[Entries taken from a collection]

#####

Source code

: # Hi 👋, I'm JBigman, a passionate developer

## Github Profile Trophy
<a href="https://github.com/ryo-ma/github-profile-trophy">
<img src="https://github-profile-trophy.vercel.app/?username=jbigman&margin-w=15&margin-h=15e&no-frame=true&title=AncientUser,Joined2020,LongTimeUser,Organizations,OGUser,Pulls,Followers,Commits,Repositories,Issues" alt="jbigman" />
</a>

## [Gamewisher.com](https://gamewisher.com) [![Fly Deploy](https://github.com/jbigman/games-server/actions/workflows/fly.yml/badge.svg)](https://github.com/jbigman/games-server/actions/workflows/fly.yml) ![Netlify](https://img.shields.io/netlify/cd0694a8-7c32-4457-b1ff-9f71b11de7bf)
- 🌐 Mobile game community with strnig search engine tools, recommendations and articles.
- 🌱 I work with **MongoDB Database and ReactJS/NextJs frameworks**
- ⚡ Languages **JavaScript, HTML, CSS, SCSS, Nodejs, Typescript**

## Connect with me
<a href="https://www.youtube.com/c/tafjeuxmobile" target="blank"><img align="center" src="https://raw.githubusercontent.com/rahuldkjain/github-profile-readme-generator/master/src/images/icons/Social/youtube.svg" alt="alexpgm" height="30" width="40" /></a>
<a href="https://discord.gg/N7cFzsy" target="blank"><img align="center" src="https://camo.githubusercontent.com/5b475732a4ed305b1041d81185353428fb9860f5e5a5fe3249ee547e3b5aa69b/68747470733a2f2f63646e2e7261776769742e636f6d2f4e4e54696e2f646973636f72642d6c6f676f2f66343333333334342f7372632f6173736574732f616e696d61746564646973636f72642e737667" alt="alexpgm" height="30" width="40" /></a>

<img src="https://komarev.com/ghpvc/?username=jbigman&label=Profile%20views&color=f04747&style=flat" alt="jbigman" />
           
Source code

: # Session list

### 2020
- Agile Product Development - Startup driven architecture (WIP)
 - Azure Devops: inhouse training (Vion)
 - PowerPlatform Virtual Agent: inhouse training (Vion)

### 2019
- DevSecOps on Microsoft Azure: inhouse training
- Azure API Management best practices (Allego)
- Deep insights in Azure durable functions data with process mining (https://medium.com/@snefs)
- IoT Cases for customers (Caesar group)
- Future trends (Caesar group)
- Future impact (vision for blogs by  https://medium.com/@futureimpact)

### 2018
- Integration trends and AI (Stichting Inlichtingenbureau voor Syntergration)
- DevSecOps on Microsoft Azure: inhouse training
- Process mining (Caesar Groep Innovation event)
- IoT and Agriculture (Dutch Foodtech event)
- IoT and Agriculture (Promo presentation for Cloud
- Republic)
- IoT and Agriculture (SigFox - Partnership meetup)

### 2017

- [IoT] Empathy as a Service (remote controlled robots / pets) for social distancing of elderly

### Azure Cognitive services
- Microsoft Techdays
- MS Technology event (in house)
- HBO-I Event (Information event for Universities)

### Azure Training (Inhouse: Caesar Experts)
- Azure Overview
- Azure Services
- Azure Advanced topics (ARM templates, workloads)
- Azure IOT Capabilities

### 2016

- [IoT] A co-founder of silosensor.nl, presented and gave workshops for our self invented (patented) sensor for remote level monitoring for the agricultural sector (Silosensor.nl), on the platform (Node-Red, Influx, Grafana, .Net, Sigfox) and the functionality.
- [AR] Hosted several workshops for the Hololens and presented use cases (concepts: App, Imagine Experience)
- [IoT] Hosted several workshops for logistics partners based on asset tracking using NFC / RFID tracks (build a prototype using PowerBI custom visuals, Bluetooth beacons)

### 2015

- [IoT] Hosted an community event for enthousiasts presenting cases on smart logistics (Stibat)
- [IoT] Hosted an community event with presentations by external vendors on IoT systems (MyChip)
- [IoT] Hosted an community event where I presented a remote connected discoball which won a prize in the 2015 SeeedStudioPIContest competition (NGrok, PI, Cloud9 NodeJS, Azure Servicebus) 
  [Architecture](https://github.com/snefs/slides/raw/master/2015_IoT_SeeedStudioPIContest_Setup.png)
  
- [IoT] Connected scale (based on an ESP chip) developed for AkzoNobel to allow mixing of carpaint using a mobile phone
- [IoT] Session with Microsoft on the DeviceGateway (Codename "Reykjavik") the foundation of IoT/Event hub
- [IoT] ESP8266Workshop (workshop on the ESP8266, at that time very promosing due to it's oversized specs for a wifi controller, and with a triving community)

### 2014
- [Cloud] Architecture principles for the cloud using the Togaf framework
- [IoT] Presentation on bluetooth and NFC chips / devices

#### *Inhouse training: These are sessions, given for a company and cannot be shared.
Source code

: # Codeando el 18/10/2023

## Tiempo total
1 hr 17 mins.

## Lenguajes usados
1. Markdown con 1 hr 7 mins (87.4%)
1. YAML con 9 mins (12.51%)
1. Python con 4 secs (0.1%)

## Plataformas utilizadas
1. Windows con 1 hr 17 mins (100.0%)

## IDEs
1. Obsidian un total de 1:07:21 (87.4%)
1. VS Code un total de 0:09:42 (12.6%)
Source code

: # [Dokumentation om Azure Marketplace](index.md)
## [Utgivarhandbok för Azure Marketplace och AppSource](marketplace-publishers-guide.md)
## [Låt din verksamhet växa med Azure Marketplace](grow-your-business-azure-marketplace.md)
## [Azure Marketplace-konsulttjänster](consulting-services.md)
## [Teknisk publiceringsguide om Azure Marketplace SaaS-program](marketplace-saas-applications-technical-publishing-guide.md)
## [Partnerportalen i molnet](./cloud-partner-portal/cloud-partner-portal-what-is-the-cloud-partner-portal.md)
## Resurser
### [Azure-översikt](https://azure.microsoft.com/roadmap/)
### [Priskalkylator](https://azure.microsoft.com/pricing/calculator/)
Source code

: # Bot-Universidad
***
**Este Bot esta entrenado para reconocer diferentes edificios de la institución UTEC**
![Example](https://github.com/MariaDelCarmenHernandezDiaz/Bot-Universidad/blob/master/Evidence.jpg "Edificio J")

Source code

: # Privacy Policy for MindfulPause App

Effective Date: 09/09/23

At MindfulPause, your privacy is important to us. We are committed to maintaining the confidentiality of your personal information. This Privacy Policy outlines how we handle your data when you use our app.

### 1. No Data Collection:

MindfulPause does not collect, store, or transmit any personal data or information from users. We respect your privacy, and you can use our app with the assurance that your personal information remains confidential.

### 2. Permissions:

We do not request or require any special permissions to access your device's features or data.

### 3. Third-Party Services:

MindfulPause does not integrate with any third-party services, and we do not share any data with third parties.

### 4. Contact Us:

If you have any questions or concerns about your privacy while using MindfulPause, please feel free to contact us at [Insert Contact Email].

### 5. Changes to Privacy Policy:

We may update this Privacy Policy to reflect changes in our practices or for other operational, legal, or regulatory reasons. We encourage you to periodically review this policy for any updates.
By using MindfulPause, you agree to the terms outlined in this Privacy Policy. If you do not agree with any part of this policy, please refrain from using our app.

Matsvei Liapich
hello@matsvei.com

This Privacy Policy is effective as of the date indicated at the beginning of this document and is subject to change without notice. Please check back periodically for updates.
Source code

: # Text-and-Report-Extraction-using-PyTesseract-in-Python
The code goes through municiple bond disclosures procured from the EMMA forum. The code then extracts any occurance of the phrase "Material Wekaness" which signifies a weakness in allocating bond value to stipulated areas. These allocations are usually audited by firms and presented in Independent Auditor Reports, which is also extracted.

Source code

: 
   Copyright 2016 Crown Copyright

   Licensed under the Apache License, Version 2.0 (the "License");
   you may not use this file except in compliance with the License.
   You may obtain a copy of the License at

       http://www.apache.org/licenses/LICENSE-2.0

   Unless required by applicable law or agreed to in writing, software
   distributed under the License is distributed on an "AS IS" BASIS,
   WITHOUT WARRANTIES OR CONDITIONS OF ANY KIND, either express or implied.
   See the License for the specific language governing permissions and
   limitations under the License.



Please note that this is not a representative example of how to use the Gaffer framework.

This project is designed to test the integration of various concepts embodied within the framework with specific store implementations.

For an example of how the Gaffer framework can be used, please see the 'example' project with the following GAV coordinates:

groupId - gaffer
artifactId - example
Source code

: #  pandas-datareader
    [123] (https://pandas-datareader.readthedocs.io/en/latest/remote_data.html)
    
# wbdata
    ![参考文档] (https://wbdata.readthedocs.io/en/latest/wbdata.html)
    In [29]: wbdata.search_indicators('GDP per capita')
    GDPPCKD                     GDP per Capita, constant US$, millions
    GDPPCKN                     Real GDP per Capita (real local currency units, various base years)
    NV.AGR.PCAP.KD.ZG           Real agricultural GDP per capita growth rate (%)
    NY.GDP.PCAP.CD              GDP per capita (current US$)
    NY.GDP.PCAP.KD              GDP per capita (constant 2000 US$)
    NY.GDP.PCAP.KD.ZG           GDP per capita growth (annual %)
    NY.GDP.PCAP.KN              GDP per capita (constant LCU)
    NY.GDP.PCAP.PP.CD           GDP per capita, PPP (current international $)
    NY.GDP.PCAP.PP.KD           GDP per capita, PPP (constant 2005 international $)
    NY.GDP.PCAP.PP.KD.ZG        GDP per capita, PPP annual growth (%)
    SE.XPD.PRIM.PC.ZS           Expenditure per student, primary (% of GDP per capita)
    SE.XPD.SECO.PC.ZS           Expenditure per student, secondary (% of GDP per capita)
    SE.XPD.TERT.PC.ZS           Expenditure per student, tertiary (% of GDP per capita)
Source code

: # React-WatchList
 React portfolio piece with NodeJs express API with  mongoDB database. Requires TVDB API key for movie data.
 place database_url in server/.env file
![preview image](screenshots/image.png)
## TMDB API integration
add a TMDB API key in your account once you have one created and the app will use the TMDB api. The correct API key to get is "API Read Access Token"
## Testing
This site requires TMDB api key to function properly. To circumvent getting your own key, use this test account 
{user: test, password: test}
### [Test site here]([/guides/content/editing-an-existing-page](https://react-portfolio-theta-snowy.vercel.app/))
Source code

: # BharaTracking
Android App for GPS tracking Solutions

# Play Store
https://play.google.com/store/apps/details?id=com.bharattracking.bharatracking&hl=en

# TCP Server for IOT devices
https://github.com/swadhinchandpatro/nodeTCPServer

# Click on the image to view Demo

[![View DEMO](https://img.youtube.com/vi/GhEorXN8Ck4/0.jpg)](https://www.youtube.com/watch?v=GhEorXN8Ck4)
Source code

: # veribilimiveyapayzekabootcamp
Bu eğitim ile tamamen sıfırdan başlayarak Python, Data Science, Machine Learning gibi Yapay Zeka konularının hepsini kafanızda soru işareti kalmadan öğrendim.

#####

- PROBLEM: Your answer should be the lines above from the one containing "The code goes" through the one containing "(current international $)", copied exactly and with both ends kept.

- EXERCISE RESPONSE:
The code goes through municiple bond disclosures procured from the EMMA forum. The code then extracts any occurance of the phrase "Material Wekaness" which signifies a weakness in allocating bond value to stipulated areas. These allocations are usually audited by firms and presented in Independent Auditor Reports, which is also extracted.

Source code

: 
   Copyright 2016 Crown Copyright

   Licensed under the Apache License, Version 2.0 (the "License");
   you may not use this file except in compliance with the License.
   You may obtain a copy of the License at

       http://www.apache.org/licenses/LICENSE-2.0

   Unless required by applicable law or agreed to in writing, software
   distributed under the License is distributed on an "AS IS" BASIS,
   WITHOUT WARRANTIES OR CONDITIONS OF ANY KIND, either express or implied.
   See the License for the specific language governing permissions and
   limitations under the License.



Please note that this is not a representative example of how to use the Gaffer framework.

This project is designed to test the integration of various concepts embodied within the framework with specific store implementations.

For an example of how the Gaffer framework can be used, please see the 'example' project with the following GAV coordinates:

groupId - gaffer
artifactId - example
Source code

: #  pandas-datareader
    [123] (https://pandas-datareader.readthedocs.io/en/latest/remote_data.html)
    
# wbdata
    ![参考文档] (https://wbdata.readthedocs.io/en/latest/wbdata.html)
    In [29]: wbdata.search_indicators('GDP per capita')
    GDPPCKD                     GDP per Capita, constant US$, millions
    GDPPCKN                     Real GDP per Capita (real local currency units, various base years)
    NV.AGR.PCAP.KD.ZG           Real agricultural GDP per capita growth rate (%)
    NY.GDP.PCAP.CD              GDP per capita (current US$)
    NY.GDP.PCAP.KD              GDP per capita (constant 2000 US$)
    NY.GDP.PCAP.KD.ZG           GDP per capita growth (annual %)
    NY.GDP.PCAP.KN              GDP per capita (constant LCU)
    NY.GDP.PCAP.PP.CD           GDP per capita, PPP (current international $)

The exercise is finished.